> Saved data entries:
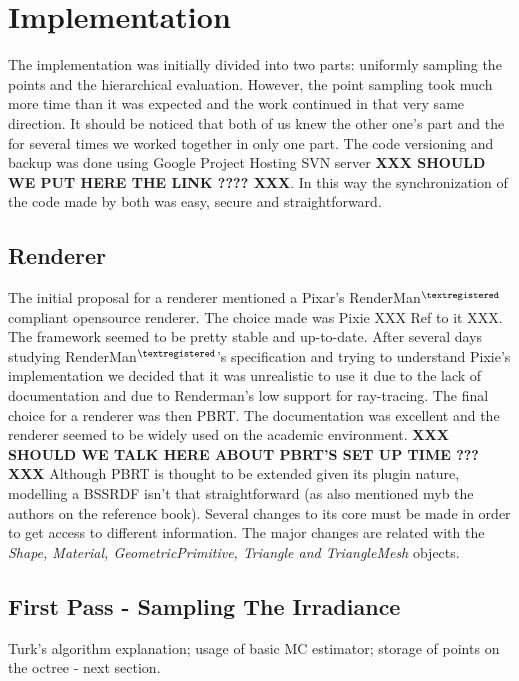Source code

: \documentclass{article}
\begin{document}
\section{Implementation}
The implementation was initially divided into two parts: uniformly sampling the points and the hierarchical evaluation. However, the point sampling took much more time than it was expected and the work continued in that very same direction. It should be noticed that both of us knew the other one's part and the for several times we worked together in only one part.\linebreak
The code versioning and backup was done using Google Project Hosting SVN server\textbf{  XXX SHOULD WE PUT HERE THE LINK ???? XXX}. In this way the synchronization of the code made by both was easy, secure and straightforward.

\subsection{Renderer}
The initial proposal for a renderer mentioned a Pixar's RenderMan$^{\textregistered}$ compliant opensource renderer. The choice made was Pixie XXX Ref to it XXX. The framework seemed to be pretty stable and up-to-date. After several days studying RenderMan$^{\textregistered}$'s specification and trying to understand Pixie's implementation we decided that it was unrealistic to use it due to the lack of documentation and due to Renderman's low support for ray-tracing.\linebreak
The final choice for a renderer was then PBRT. The documentation was excellent and the renderer seemed to be widely used on the academic environment.\linebreak
\textbf{ XXX SHOULD WE TALK HERE ABOUT PBRT'S SET UP TIME ??? XXX }
Although PBRT is thought to be extended given its plugin nature, modelling a BSSRDF isn't that straightforward (as also mentioned myb the authors on the reference book). Several changes to its core must be made in order to get access to different information. The major changes are related with the {\it Shape, Material, GeometricPrimitive, Triangle and TriangleMesh} objects.

\subsection{First Pass - Sampling The Irradiance}
Turk's algorithm explanation; usage of basic MC estimator; storage of points on the octree - next section.
\end{document}
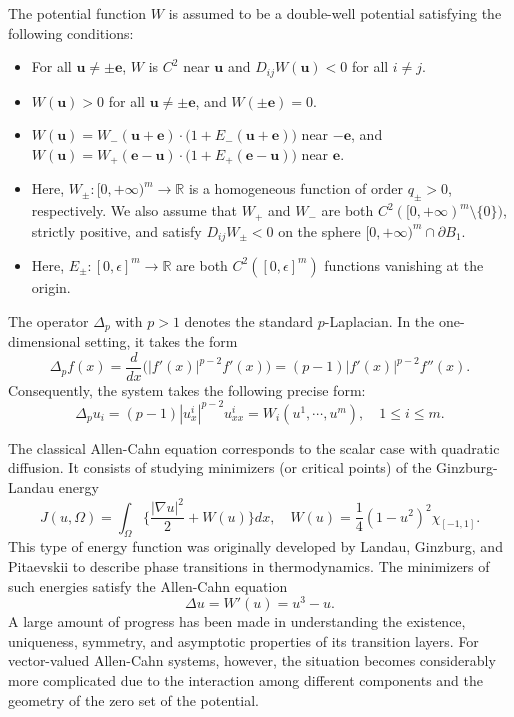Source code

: \documentclass[11pt,twoside,reqno]{amsart}
\newcounter{assu}
\numberwithin{equation}{section}
\begin{document}
The potential function $W$ is assumed to be a double-well potential satisfying the following conditions:
\begin{itemize}
    \item[(A1)] For all $\mathbf{u}\neq\pm\mathbf{e}$, $W$ is $C^{2}$ near $\mathbf{u}$ and $D_{ij}W(\mathbf{u})<0$ for all $i\neq j$.
    \item[(A2)] $W(\mathbf{u})>0$ for all $\mathbf{u}\neq\pm\mathbf{e}$, and $W(\pm\mathbf{e})=0$.
    \item[(A3)] $W(\mathbf{u})=W_{-}(\mathbf{u}+\mathbf{e})\cdot\Big(1+E_{-}(\mathbf{u}+\mathbf{e})\Big)$ near $-\mathbf{e}$, and $W(\mathbf{u})=W_{+}(\mathbf{e}-\mathbf{u})\cdot\Big(1+E_{+}(\mathbf{e}-\mathbf{u})\Big)$ near $\mathbf{e}$.
    \item[(A4)] Here, $W_{\pm}:[0,+\infty)^{m}\to\mathbb{R}$ is a homogeneous function of order $q_{\pm}>0 $, respectively. We also assume that $W_{+}$ and $W_{-}$ are both $C^{2}([0,+\infty)^{m}\setminus\{0\})$, strictly positive, and satisfy $D_{ij}W_{\pm}<0$ on the sphere $[0,+\infty)^{m}\cap\partial B_{1}$.
    \item[(A5)] Here, $E_{\pm}:[0,\epsilon]^{m}\to\mathbb{R}$ are both $C^{2}([0,\epsilon]^{m})$ functions vanishing at the origin.
\end{itemize}
The operator $\Delta_{p}$ with $p>1$ denotes the standard $p$-Laplacian. In the one-dimensional setting, it takes the form
\begin{equation*}
    \Delta_{p}f(x)=\frac{d}{dx}\Big(|f'(x)|^{p-2}f'(x)\Big)=(p-1)|f'(x)|^{p-2}f''(x).
\end{equation*}
Consequently, the system takes the following precise form:
\begin{equation}\label{eq. GP equation}
    \Delta_{p}u_{i}=(p-1)|u^{i}_{x}|^{p-2}u^{i}_{xx}=W_{i}(u^{1},\cdots,u^{m}),\quad1\leq i\leq m.
\end{equation}

The classical Allen-Cahn equation corresponds to the scalar
case with quadratic diffusion. It consists of studying minimizers (or critical points) of the Ginzburg-Landau energy
\begin{equation*}
    J(u,\Omega)=\int_{\Omega}\Big\{\frac{|\nabla u|^{2}}{2}+W(u)\Big\}dx,\quad W(u)=\frac{1}{4}(1-u^{2})^{2}\chi_{[-1,1]}.
\end{equation*}
This type of energy function was originally developed by Landau, Ginzburg, and Pitaevskii \cite{GP58,Landau37,Landau67}  to describe phase transitions in thermodynamics. The minimizers of such energies satisfy the Allen-Cahn equation $$\Delta u=W'(u)=u^{3}-u.$$ A large amount of progress has been made in understanding the existence, uniqueness, symmetry, and asymptotic properties of its transition layers. For vector-valued Allen-Cahn systems, however, the situation becomes considerably more complicated due to the interaction among different components and the geometry of the zero set of the potential.
\end{document}
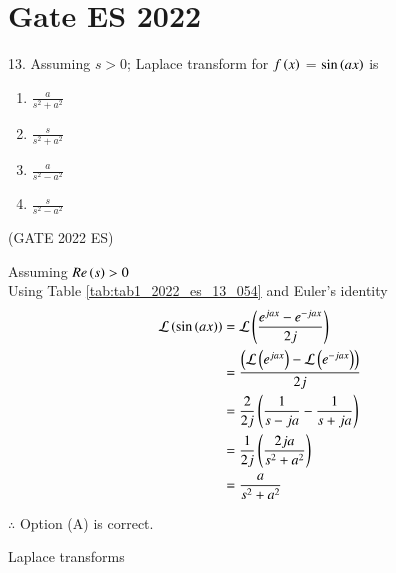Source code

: \documentclass[journal,12pt,twocolumn]{IEEEtran}
\begin{document}


\vspace{3cm}

\title{}
\author{EE23BTECH11054 -  Sai Krishna Shanigarapu$^{*}$
}
\maketitle
\newpage
\bigskip


\section*{Gate ES 2022}
13. \hspace{2pt}Assuming $s>0$; Laplace transform for $f\left(x\right)$ = $\sin\left(ax\right)$ is\\
\begin{enumerate}[label=(\Alph*)]
    \item $\frac{a}{s^2+a^2}$\\
    \item $\frac{s}{s^2 + a^2}$\\
    \item $\frac{a}{s^2-a^2}$\\
    \item $\frac{s}{s^2-a^2}$
\end{enumerate}
\hfill(GATE 2022 ES)

\solution
\fi
Assuming $Re\left(s\right)>0$\\
Using Table \ref{tab:tab1_2022_es_13_054} and Euler's identity\\
    \begin{align}
        \mathcal{L}\left(\sin\left(ax\right)\right) &= \mathcal{L}\left(\frac{e^{jax} - e^{-jax}}{2j}\right)\\
        &= \frac{\left(\mathcal{L}\left(e^{jax}\right) - \mathcal{L}\left(e^{-jax}\right)\right)}{2j}\\
        &= \frac{2}{2j}\left(\frac{1}{s-ja}-\frac{1}{s+ja}\right)\\
        &= \frac{1}{2j}\left(\frac{2ja}{s^2 + a^2}\right)\\
        &= \frac{a}{s^2 + a^2}
    \end{align}
\bigskip
    

$\therefore$ Option (A) is correct.

\begin{table}[ht]
       
    \caption{Laplace transforms}
    \label{tab:tab1_2022_es_13_054}
\end{table}
\end{document}

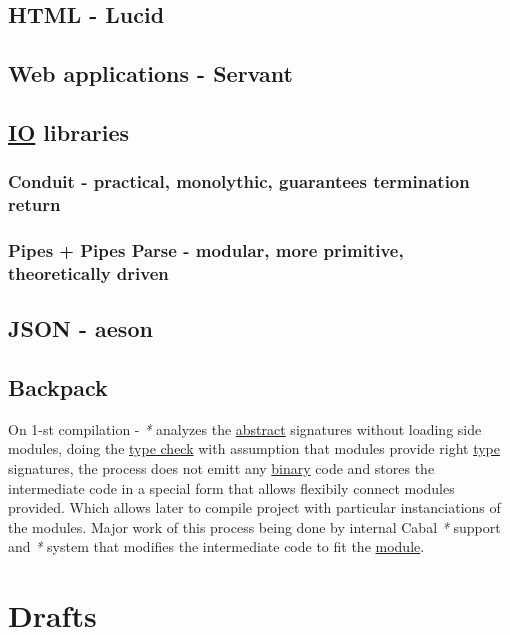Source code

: \documentclass[a4paper,14pt,oneside]{book}
\begin{document}
\chapter{HTML - Lucid}
\label{sec:org6c03084}

\chapter{Web applications - Servant}
\label{sec:org5aeb608}

\chapter{\hyperref[org786f026]{IO} libraries}
\label{sec:orgcd2e377}

\section{Conduit - practical, monolythic, guarantees termination return}
\label{sec:org2745ccc}

\section{Pipes + Pipes Parse - modular, more primitive, theoretically driven}
\label{sec:orgfbfac6e}

\chapter{JSON - aeson}
\label{sec:org2393f7a}

\chapter{\label{org0966f38}Backpack}
\label{sec:orga5742c9}
On 1-st compilation - \emph{*} analyzes the \hyperref[orgb942bc6]{abstract} signatures without loading side modules, doing the \hyperref[orgeec290e]{type check} with assumption that modules provide right \hyperref[orgdbcea73]{type} signatures, the process does not emitt any \hyperref[orgd4bd390]{binary} code and stores the intermediate code in a special form that allows flexibily connect modules provided. Which allows later to compile project with particular instanciations of the modules. Major work of this process being done by internal Cabal \emph{*} support and \emph{*} system that modifies the intermediate code to fit the \hyperref[org36584be]{module}.\\

\part{Drafts}
\label{sec:org7a1ce13}
\end{document}
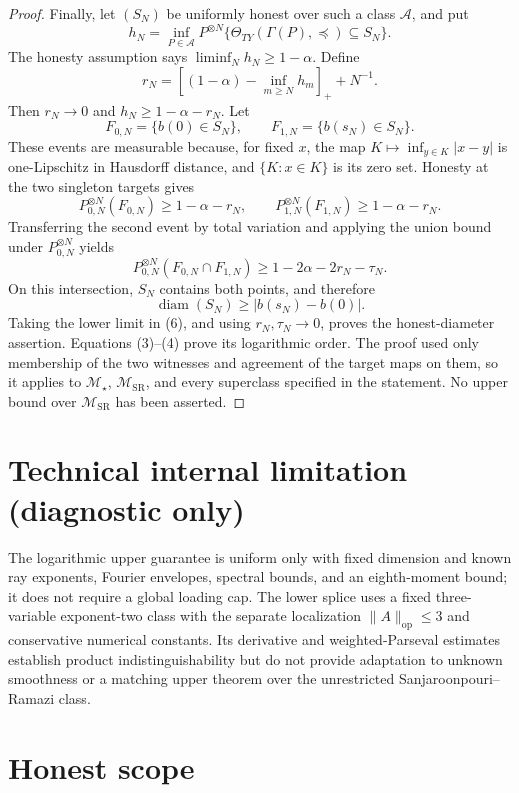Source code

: \documentclass{article}
\begin{document}
\begin{proof}
Finally, let \((S_N)\) be uniformly honest over such a class \(\mathcal A\), and put
\[
 h_N=\inf_{P\in\mathcal A}P^{\otimes N}
 \{\Theta_{TY}(\Gamma(P),\preceq)\subseteq S_N\}.
\]
The honesty assumption says \(\liminf_Nh_N\ge1-\alpha\).  Define
\[
 r_N=\left[(1-\alpha)-\inf_{m\ge N}h_m\right]_++N^{-1}.
\]
Then \(r_N\to0\) and \(h_N\ge1-\alpha-r_N\).  Let
\[
 F_{0,N}=\{b(0)\in S_N\},\qquad
 F_{1,N}=\{b(s_N)\in S_N\}.
\]
These events are measurable because, for fixed \(x\), the map \(K\mapsto\inf_{y\in K}|x-y|\) is one-Lipschitz in Hausdorff distance, and \(\{K:x\in K\}\) is its zero set.  Honesty at the two singleton targets gives
\[
 P_{0,N}^{\otimes N}(F_{0,N})\ge1-\alpha-r_N,
 \qquad
 P_{1,N}^{\otimes N}(F_{1,N})\ge1-\alpha-r_N.
\]
Transferring the second event by total variation and applying the union bound under \(P_{0,N}^{\otimes N}\) yields
\[
 P_{0,N}^{\otimes N}(F_{0,N}\cap F_{1,N})
 \ge1-2\alpha-2r_N-\tau_N. \tag{6}
\]
On this intersection, \(S_N\) contains both points, and therefore
\[
 \operatorname{diam}(S_N)\ge|b(s_N)-b(0)|.
\]
Taking the lower limit in (6), and using \(r_N,\tau_N\to0\), proves the honest-diameter assertion.  Equations (3)--(4) prove its logarithmic order.  The proof used only membership of the two witnesses and agreement of the target maps on them, so it applies to \(\mathcal M_\star\), \(\mathcal M_{\mathrm{SR}}\), and every superclass specified in the statement.  No upper bound over \(\mathcal M_{\mathrm{SR}}\) has been asserted.
\end{proof}

\section*{Technical internal limitation (diagnostic only)}

The logarithmic upper guarantee is uniform only with fixed dimension and known ray exponents, Fourier envelopes, spectral bounds, and an eighth-moment bound; it does not require a global loading cap. The lower splice uses a fixed three-variable exponent-two class with the separate localization \(\|A\|_{\mathrm{op}}\le3\) and conservative numerical constants. Its derivative and weighted-Parseval estimates establish product indistinguishability but do not provide adaptation to unknown smoothness or a matching upper theorem over the unrestricted Sanjaroonpouri--Ramazi class.

\section{Honest scope}
\end{document}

> Your instructions:
What belongs in the answer is each line of the data that has the word "following".

> Solution for this problem:
The potential function $W$ is assumed to be a double-well potential satisfying the following conditions:
Consequently, the system takes the following precise form:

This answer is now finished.